Die Verknüpfung der Monomere erfolgt durch eine Kondensationsreaktion, bei der zwei Hydroxygruppen (-OH) ein Wassermolekül (H2O) bilden und das verbleibende Sauerstoffatom die ringförmige Grundstruktur (Pyranring) der beiden Monomere verbindet. Neben dieser starken, kovalenten Bindung werden intramolekular zusätzlich die weniger starken Wasserstoffbrücken ausgebildet.[4] Häufig besteht ein Cellulosemolekül aus mehreren tausend Glucoseeinheiten.
Eigenschaften
Cellulose ist in Wasser und in den meisten organischen Lösungsmitteln unlöslich.

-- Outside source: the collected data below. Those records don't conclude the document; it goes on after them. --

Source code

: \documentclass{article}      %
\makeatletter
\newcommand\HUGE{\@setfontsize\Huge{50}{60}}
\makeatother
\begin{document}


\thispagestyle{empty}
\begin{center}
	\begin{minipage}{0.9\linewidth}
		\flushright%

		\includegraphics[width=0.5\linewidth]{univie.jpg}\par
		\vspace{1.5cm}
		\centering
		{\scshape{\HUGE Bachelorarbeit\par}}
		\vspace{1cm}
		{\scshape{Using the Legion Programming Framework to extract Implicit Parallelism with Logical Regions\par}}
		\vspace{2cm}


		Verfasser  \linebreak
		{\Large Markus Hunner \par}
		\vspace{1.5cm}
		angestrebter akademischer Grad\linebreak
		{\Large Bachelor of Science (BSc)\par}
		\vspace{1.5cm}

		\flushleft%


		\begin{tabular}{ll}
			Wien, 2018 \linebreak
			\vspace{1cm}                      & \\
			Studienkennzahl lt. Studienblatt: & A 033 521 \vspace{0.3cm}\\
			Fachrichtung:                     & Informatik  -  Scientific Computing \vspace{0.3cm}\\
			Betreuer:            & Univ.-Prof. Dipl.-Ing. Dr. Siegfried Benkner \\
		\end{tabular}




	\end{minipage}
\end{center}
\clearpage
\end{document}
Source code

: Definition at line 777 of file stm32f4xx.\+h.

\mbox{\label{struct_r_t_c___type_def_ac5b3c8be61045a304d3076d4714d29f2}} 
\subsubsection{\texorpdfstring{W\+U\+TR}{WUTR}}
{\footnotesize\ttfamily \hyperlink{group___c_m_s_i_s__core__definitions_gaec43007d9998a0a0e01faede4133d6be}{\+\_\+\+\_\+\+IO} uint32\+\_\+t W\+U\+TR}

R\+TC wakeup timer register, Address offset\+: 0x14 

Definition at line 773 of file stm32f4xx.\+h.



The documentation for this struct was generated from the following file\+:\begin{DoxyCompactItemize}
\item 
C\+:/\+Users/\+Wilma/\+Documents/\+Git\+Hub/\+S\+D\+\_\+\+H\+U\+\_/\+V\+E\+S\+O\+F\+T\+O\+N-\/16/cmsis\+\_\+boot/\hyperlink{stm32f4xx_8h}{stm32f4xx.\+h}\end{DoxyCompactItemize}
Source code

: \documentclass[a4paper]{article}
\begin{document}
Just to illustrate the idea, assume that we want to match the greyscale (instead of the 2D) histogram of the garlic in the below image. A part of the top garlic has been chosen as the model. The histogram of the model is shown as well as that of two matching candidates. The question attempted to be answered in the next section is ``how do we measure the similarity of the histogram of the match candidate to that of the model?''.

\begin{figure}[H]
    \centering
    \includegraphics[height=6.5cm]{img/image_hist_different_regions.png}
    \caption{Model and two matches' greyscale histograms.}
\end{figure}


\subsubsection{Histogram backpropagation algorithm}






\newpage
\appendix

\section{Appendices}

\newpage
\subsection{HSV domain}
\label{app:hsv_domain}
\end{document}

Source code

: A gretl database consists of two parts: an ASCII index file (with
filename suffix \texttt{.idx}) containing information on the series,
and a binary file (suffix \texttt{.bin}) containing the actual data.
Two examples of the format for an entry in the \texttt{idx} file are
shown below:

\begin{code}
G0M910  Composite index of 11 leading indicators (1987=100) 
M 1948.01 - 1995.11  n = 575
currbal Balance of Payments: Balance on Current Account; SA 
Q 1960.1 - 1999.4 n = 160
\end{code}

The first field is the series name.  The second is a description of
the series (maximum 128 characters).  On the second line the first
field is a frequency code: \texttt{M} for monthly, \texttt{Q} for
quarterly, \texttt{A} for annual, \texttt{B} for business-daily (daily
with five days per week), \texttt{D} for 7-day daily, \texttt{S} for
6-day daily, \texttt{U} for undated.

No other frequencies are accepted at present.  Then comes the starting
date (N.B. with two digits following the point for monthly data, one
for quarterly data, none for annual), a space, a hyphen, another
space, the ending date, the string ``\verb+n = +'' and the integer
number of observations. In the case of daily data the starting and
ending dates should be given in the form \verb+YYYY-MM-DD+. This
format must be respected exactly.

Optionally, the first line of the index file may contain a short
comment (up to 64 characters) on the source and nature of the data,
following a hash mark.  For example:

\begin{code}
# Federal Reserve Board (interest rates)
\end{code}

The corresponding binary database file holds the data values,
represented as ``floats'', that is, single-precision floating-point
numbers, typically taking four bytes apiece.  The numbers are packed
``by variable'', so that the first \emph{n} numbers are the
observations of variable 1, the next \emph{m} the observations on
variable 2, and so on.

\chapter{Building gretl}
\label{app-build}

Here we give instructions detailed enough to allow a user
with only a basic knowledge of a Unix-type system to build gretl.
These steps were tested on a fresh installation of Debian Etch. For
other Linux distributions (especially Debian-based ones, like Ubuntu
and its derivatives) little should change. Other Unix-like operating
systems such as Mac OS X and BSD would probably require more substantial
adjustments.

Lösungsmittel wie Dimethylacetamid/Lithiumchlorid oder Dimethylsulfoxid/Tetrabutylammoniumfluorid sowie Ammoniak/Cu2+ (Schweizers Reagens) vermögen jedoch Cellulose zu lösen. Sie kann durch starke Säuren gespalten werden. Mit konzentrierten Säuren bei erhöhter Temperatur kann die Cellulose zu Glucose abgebaut werden, indem die glycosidischen Bindungen gespalten werden.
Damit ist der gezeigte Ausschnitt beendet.